Ephesians 4:1-16 – Unity and Diversity in the Church (31/5/15)

Over the past few weeks, at all three parishes we’ve been looking at God’s eternal plan, which was a mystery but has now been revealed. We now know his plan is to create a single new humanity in and under Christ. To that end God has dealt with all that separated us from him. He’s forgiven our sins and raised us to new life in Christ. God’s also broken down the wall of hostility that existed between people, so that we might become one. Having laid this foundation, in the next three chapters Paul goes on to show what all this means for our lives. Over the coming weeks we’ll be thinking about what it means to be a united, holy people.
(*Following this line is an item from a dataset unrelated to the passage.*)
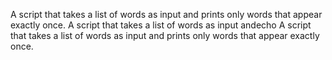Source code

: A script that takes a list of words as input and prints only words that appear exactly once. A script that takes a list of words as input andecho A script that takes a list of words as input and prints only words that appear exactly once.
Paul says the unity we have arises from the God. Look with me at verses 4-6. Did you notice how that list focuses on the three members of the Trinity? There’s one body, the church, because there is one Spirit that dwells in us, that draws us together as the church. There is one head, Christ the Lord. It’s in Christ Jesus, God the one and only Son, in whom we have believed, into whom we have been baptised and whose coming we wait for with an expectant hope. Finally, there can be only one family of God, because there’s only one Father who is above all, and through all, and in all. Do you see how each member of the Trinity plays a part in our unity? The one Father creates one family, the one Son is the focus of the one faith, hope and baptism, the one Spirit creates the one body. But the unity within the Trinity also produces our unity. For we believe in One God, Father, Son and Holy Spirit. Our unity derives from the fact that we worship the One God. And so there can be only one church.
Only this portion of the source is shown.